Ticket #9292 (closed PLIP: wontfix)
Group management delegation
Reported by: | glenfant | Owned by: | glenfant |
---|---|---|---|
Priority: | minor | Milestone: | Future |
Component: | General | Version: | |
Keywords: | Cc: | plip-advisories@…, grahamperrin@… |
Description
Motivation
Plone is a well suited to provide publication spaces to many groups and many users. In such situations, site managers are frequently asked to add/remove members to groups.
In order to ease the site manager's job, he should have tools to delegate the management of each group to one or more group members.
Such members - whatever's their global roles - would have access to a control panel that manages the membership of the groups they're entitled to manage.
Assumptions
Today, users and groups management are protected by permissions "Manage users" and "Manage Groups" and are not suited to this, groups being not content objects. Thus we can't grant "Manage users" for a particular group to such and such user.
Implementation
Actually I have no particular idea for achieving this (through PAS rules, using pseudo content types for groups, other silly or clever ideas ...), but if the functional model has enthusiastic readers, I shall work on a design and code for this PLIP.
Risks
If the implementation doesn't grant a particular role to users who can manage group members, care should be taken to the security.
Change History
comment:2 Changed 7 years ago by glenfant
My fellows Maik Roeder (aka 'roeder') and Jean-Mathieu Grimaldi (aka 'macadames') are about to release plone.app.pgmd that does this job on a legacy Plone 3.x.
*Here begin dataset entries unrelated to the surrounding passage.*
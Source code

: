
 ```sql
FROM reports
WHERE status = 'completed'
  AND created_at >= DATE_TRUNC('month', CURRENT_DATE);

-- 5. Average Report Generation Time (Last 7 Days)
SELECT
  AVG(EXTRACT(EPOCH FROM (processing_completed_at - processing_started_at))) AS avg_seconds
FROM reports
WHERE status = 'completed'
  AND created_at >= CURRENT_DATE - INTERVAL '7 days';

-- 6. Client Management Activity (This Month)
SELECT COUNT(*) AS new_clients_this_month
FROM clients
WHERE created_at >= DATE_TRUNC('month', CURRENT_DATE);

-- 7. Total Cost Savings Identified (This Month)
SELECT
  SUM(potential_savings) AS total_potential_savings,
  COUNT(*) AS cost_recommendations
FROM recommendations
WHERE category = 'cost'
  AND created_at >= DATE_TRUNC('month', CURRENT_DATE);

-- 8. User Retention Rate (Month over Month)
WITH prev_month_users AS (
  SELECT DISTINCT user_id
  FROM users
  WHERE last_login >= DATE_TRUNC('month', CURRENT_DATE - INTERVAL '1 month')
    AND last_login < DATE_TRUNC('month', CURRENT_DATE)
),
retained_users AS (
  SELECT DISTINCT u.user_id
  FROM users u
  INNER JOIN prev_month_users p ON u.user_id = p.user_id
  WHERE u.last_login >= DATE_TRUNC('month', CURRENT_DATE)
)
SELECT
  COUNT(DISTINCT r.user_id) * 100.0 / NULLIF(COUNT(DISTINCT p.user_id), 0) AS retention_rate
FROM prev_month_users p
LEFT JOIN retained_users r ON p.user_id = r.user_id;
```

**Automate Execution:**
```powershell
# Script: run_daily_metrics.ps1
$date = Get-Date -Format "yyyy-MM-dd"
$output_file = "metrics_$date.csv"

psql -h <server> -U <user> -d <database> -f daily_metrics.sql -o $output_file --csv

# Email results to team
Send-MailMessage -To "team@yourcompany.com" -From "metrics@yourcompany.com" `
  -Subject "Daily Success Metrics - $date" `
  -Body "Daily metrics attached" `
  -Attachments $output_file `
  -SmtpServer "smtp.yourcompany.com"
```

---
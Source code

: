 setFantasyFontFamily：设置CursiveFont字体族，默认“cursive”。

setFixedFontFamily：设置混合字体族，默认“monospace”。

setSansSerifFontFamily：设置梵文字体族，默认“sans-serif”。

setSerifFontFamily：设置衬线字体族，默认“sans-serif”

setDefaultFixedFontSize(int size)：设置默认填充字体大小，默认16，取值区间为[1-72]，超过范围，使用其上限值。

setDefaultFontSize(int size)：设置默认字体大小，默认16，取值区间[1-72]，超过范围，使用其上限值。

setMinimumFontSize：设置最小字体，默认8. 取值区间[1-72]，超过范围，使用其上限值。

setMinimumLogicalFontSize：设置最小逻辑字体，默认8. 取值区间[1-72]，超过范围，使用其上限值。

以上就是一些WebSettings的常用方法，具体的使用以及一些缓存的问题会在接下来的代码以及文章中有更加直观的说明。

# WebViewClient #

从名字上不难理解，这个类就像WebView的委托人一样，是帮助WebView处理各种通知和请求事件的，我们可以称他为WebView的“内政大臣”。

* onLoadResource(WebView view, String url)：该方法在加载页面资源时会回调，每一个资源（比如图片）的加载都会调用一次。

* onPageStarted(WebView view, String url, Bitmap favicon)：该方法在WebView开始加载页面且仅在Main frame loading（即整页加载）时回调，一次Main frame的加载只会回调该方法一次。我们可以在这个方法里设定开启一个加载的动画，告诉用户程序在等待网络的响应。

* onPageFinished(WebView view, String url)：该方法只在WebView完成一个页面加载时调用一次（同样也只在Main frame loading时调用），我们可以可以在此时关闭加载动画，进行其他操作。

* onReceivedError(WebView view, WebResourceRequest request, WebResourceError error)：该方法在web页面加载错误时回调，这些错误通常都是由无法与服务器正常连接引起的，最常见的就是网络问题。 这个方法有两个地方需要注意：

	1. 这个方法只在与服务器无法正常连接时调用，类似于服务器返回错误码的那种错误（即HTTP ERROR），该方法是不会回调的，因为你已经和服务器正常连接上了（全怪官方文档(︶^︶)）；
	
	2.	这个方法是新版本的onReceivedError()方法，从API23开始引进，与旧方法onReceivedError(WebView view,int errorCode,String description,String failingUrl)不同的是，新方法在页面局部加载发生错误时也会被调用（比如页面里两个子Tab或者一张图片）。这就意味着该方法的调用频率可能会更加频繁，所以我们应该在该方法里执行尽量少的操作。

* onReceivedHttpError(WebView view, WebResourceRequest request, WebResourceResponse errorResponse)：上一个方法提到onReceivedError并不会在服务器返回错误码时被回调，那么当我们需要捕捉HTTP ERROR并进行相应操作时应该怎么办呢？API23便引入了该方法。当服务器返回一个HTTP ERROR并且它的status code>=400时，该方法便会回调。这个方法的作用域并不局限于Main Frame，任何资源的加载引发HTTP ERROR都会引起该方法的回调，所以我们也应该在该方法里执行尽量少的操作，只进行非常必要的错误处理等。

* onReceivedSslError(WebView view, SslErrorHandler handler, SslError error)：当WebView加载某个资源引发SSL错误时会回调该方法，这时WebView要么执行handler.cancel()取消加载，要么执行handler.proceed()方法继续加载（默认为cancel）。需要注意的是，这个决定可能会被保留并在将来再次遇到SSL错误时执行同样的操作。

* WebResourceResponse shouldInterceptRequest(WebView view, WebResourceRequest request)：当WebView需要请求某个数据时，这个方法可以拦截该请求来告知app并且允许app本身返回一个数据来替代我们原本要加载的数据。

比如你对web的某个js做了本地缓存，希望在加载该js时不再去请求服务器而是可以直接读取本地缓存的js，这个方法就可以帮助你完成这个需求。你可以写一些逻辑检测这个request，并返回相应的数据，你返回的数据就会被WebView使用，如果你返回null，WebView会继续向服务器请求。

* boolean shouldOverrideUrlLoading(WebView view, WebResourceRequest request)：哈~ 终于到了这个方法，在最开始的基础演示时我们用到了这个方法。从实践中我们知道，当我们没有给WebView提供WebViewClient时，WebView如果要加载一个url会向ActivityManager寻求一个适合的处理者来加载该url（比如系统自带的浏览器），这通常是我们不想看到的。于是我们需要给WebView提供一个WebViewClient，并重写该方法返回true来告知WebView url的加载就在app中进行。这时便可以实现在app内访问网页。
https://svn.plone.org/svn/collective/plone.app.pgmd/
Many thanks to them.
comment:3 Changed 7 years ago by macadames
The package has been renamed (plone.app.... is reserved)
https://svn.plone.org/svn/collective/collective.groupdelegation/trunk
More information here :
http://pypi.python.org/pypi/collective.groupdelegation/0.1
Many thanks
comment:4 Changed 7 years ago by alecm
+1
This is a very good idea and it looks like there are plenty of willing developers. We need to make sure that security is strictly enforced for this functionality.
comment:6 Changed 7 years ago by erikrose
Clearing Owner field of 4.0 PLIPs so we can use it to mean "implementor". (Many of these owners were automatically assigned from choosing a Component that had a default owner.)
comment:10 Changed 7 years ago by davisagli
A lot depends on the implementation, but I am very +1 on this idea.
FWT vote: +1
comment:11 Changed 7 years ago by raphael
FWT vote: +1 (but the implementation will of course be critically reviewed)
comment:12 Changed 7 years ago by calvinhp
FWT Vote: +1
comment:13 Changed 7 years ago by esteele
Approved by FWT vote.
comment:17 Changed 7 years ago by glenfant
Progress status posted there... https://svn.plone.org/svn/plone/buildouts/plone-coredev/branches/4.0/plips/plip9292-group-mgt-delegation.txt
comment:18 Changed 7 years ago by glenfant
PLIP ready for preliminary review.
But just seen that Eric Steel is working on a complete refactoring of the users/groups control panel here https://svn.plone.org/svn/plone/plone.app.controlpanel/branches/esteele-usersconfig
Will need to rework all this later ;)
comment:21 Changed 5 years ago by rossp
- Status changed from assigned to closed
- Resolution set to wontfix
PLEASE READ THIS AND RE-OPEN VALID PLIPS!
As we launch the new PLIP process we'd like to see which PLIPs:
- are still appropriate/needed
- still have owners/proposers/champions
- still have available implementers
If this PLIP should still be considered for future releases of Plone please do re-open this ticket and assign an appropriate milestone. If it should be considered for the next release of Plone, use the 4.2 milestone. Also be sure to update the PLIP description, requester, owner, etc. and include a comment detailing recent progress and new plans. We will use all these details in the new continuous PLIP process.
This would be a very useful feature. I have no idea what the right architecture is - it might require moving to a world where our members + groups are true (workflowable) content objects.